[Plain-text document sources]

= = = =

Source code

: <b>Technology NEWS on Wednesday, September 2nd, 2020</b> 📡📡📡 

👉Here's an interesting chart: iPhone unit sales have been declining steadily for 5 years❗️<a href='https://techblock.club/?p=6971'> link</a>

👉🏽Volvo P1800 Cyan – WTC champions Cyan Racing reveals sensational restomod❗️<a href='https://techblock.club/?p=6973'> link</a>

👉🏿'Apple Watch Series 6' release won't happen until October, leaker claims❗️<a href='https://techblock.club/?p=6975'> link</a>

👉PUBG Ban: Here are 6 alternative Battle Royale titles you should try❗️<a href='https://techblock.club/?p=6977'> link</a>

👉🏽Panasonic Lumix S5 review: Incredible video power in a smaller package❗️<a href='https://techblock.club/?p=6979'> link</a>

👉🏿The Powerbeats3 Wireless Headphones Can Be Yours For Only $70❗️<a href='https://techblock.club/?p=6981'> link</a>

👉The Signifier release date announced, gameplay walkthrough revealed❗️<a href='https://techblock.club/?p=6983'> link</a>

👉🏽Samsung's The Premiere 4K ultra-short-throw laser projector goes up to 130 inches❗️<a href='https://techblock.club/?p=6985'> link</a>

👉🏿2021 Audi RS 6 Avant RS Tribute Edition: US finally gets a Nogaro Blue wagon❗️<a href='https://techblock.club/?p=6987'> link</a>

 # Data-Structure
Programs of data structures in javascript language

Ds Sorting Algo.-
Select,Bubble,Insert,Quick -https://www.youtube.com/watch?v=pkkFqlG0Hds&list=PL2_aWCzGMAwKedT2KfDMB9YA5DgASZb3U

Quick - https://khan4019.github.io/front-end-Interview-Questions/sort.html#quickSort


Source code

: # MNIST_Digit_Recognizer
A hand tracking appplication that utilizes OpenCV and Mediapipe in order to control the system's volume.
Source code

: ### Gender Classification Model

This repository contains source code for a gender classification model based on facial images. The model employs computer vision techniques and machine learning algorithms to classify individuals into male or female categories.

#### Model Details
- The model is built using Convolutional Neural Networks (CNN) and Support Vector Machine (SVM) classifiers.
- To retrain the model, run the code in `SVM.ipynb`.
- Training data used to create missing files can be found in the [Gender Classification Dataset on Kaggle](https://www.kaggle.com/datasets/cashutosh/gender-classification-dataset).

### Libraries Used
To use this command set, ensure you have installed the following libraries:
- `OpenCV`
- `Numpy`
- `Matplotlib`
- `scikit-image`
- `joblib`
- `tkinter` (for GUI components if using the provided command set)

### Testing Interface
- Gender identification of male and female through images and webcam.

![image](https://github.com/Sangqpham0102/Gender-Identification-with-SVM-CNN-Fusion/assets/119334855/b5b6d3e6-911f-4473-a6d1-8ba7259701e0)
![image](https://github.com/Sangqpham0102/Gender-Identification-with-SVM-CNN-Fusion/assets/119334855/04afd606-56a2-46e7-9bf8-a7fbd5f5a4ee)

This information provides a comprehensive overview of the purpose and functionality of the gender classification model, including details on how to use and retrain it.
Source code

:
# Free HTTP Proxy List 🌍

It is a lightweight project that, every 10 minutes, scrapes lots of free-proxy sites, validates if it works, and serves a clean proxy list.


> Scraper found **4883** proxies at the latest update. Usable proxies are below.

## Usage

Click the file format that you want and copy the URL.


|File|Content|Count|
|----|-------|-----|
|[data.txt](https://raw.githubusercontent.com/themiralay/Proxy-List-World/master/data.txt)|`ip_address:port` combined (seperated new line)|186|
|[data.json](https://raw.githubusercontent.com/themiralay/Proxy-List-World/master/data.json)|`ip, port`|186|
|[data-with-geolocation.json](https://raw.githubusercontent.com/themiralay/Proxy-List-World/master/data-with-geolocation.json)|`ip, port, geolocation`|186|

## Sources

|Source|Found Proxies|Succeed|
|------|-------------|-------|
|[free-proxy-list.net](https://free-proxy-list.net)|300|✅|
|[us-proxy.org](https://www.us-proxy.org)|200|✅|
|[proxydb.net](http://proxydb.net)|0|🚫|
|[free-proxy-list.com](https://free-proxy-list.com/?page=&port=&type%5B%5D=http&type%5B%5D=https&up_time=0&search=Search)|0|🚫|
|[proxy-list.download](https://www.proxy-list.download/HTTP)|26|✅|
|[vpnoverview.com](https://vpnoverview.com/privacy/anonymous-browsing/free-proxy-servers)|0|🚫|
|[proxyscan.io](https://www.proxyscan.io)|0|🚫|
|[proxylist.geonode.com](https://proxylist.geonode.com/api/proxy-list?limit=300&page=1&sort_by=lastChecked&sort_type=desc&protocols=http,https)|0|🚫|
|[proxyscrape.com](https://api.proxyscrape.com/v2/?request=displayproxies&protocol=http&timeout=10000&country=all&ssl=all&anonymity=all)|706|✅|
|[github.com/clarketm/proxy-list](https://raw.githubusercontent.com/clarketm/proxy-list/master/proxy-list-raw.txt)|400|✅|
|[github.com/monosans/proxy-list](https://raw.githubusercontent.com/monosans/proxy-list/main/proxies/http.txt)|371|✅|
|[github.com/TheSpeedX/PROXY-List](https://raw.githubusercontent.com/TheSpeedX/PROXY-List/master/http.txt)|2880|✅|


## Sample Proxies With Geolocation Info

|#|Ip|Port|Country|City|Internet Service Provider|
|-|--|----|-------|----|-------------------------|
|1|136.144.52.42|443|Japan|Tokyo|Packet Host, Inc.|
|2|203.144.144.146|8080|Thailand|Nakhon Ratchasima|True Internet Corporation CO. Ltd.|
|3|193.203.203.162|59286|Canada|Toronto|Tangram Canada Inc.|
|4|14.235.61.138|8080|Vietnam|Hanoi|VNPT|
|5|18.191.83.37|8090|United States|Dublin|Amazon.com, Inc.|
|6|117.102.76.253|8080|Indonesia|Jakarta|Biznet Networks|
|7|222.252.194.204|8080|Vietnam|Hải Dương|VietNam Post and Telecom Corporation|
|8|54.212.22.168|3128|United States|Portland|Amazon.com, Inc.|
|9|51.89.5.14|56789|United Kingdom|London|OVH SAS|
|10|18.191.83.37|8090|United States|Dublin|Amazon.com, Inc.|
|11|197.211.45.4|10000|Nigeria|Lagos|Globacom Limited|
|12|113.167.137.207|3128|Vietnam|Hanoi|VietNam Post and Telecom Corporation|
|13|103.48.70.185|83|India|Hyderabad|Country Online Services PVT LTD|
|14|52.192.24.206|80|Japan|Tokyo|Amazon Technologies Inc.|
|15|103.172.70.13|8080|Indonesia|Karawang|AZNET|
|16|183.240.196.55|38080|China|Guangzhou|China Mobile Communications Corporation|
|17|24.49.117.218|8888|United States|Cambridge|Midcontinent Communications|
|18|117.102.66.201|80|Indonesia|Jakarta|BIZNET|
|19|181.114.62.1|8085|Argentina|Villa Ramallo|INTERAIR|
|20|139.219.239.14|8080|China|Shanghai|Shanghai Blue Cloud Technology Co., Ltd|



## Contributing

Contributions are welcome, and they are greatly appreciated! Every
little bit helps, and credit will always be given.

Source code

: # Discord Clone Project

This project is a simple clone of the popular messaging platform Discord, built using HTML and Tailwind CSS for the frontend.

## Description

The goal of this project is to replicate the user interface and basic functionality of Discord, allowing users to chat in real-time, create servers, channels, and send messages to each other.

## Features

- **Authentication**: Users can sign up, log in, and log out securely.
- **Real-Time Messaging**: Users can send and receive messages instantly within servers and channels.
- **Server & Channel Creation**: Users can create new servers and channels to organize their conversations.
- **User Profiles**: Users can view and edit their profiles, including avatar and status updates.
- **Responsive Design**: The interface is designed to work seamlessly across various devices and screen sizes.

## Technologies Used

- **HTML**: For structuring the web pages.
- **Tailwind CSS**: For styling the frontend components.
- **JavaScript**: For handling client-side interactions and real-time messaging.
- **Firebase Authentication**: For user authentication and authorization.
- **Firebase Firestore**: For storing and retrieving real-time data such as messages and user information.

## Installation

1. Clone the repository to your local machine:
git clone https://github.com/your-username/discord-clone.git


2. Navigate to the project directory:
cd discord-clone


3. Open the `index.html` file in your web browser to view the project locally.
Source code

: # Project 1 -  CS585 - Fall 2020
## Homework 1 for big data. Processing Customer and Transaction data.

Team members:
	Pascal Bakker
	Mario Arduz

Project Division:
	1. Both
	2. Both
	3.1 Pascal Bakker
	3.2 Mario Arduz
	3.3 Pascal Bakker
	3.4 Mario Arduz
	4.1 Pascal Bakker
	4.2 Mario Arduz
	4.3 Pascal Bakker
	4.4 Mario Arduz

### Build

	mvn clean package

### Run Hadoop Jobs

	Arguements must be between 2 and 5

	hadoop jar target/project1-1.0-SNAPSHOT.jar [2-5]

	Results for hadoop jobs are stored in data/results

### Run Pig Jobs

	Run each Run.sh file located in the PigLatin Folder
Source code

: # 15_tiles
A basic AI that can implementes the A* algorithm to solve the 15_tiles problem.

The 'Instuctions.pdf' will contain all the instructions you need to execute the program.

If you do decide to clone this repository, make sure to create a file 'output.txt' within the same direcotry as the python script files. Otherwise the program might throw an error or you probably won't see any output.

= = = =

_Task brief_
Among the lines above, please find those with "Mario" and copy them.

_Answer box_
	Mario Arduz
	3.2 Mario Arduz
	3.4 Mario Arduz
	4.2 Mario Arduz
	4.4 Mario Arduz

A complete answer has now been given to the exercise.